===== Exercise input =====
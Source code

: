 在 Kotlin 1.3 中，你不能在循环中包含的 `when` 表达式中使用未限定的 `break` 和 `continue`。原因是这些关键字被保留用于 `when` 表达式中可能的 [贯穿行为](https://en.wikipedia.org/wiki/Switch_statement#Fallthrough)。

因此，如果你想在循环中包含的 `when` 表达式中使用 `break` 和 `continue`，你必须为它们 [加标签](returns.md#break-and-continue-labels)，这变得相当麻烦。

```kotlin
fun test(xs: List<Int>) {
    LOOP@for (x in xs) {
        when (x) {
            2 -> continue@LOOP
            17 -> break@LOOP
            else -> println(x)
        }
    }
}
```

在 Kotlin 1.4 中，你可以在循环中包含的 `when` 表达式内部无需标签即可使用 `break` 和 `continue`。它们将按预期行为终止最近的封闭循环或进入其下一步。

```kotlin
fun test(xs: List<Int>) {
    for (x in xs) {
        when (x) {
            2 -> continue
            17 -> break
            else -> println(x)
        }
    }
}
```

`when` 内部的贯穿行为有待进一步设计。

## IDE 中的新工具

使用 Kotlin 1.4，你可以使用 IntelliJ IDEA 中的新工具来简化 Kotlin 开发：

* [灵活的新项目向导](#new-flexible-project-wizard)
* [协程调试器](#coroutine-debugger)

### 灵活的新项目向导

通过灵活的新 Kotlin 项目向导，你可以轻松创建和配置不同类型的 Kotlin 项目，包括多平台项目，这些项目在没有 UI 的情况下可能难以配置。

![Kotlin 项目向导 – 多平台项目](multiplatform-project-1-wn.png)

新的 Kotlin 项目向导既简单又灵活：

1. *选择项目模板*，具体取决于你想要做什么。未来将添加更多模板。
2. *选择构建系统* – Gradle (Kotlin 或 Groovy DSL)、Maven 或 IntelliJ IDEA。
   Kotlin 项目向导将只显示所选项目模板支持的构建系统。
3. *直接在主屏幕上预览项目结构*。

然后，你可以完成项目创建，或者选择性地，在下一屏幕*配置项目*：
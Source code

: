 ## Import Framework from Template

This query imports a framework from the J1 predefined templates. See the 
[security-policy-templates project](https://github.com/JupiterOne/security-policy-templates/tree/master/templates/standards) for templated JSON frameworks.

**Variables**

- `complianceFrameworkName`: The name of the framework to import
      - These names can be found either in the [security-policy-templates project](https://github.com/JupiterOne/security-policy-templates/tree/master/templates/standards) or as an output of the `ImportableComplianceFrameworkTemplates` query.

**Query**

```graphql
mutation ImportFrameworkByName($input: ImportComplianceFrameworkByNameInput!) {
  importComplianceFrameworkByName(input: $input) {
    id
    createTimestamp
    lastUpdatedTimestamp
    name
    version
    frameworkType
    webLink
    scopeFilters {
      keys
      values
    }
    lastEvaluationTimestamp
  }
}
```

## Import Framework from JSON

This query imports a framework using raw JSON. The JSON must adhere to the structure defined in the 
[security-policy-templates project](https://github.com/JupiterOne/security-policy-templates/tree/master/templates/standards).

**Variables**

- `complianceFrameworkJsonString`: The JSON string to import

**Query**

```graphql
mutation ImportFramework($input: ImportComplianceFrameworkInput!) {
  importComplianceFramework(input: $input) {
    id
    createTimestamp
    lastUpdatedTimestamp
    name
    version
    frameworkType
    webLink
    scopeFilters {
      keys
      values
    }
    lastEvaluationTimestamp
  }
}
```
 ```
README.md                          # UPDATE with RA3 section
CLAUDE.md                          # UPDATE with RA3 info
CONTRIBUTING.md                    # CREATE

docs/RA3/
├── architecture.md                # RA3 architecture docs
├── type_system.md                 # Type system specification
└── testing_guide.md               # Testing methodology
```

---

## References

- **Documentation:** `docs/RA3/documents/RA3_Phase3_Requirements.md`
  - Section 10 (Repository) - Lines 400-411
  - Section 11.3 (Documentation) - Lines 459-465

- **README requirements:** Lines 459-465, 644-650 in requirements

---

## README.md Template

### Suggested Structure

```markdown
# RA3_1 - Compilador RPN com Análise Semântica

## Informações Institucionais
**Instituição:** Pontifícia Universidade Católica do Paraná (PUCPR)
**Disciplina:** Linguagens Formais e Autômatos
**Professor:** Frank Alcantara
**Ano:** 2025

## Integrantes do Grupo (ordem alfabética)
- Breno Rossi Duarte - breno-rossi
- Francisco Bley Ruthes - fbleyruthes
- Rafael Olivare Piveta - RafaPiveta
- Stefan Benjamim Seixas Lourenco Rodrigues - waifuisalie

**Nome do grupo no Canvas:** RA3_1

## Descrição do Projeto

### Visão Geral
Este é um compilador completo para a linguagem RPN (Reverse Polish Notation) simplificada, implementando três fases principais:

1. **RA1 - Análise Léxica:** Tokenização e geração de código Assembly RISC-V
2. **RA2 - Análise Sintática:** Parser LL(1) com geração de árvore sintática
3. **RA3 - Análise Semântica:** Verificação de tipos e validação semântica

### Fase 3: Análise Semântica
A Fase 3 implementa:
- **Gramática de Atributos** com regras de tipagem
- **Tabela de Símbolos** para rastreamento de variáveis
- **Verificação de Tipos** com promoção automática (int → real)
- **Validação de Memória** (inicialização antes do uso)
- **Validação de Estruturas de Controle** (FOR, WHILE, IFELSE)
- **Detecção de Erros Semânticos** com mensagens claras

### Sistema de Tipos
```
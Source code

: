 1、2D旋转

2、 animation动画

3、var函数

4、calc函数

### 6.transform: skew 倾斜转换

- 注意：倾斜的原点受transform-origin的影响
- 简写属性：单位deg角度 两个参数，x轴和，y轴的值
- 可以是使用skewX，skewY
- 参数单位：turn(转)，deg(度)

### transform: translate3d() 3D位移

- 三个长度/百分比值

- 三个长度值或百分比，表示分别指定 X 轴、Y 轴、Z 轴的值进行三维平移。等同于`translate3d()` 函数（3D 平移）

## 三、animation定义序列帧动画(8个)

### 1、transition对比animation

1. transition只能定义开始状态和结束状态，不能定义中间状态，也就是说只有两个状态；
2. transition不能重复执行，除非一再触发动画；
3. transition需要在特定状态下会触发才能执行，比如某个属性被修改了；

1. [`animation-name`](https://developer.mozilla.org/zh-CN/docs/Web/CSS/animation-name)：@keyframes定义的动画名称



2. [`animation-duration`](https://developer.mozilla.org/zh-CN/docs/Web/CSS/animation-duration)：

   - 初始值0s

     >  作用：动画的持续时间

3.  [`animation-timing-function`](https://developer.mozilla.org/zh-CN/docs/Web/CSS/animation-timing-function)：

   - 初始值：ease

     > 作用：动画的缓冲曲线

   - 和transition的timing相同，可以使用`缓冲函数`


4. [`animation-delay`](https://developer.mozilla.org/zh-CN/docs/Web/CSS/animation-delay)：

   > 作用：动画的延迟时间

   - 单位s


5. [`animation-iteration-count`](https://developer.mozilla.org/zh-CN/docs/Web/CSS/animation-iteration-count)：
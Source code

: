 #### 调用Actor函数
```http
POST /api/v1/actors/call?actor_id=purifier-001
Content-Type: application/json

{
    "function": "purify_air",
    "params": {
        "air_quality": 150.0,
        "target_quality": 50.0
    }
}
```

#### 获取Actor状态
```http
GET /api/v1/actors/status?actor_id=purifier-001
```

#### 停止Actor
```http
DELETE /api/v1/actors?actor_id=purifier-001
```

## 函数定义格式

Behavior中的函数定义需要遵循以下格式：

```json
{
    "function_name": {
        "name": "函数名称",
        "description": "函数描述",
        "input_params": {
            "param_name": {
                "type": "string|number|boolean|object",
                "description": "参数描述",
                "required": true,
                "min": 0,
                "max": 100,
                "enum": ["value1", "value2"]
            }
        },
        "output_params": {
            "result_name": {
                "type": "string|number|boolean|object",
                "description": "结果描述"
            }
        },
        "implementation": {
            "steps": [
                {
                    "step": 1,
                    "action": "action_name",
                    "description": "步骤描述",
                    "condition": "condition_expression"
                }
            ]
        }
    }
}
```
=====
Among the lines above, list those that contain the word "policy".

[security-policy-templates project](https://github.com/JupiterOne/security-policy-templates/tree/master/templates/standards) for templated JSON frameworks.
      - These names can be found either in the [security-policy-templates project](https://github.com/JupiterOne/security-policy-templates/tree/master/templates/standards) or as an output of the `ImportableComplianceFrameworkTemplates` query.
[security-policy-templates project](https://github.com/JupiterOne/security-policy-templates/tree/master/templates/standards).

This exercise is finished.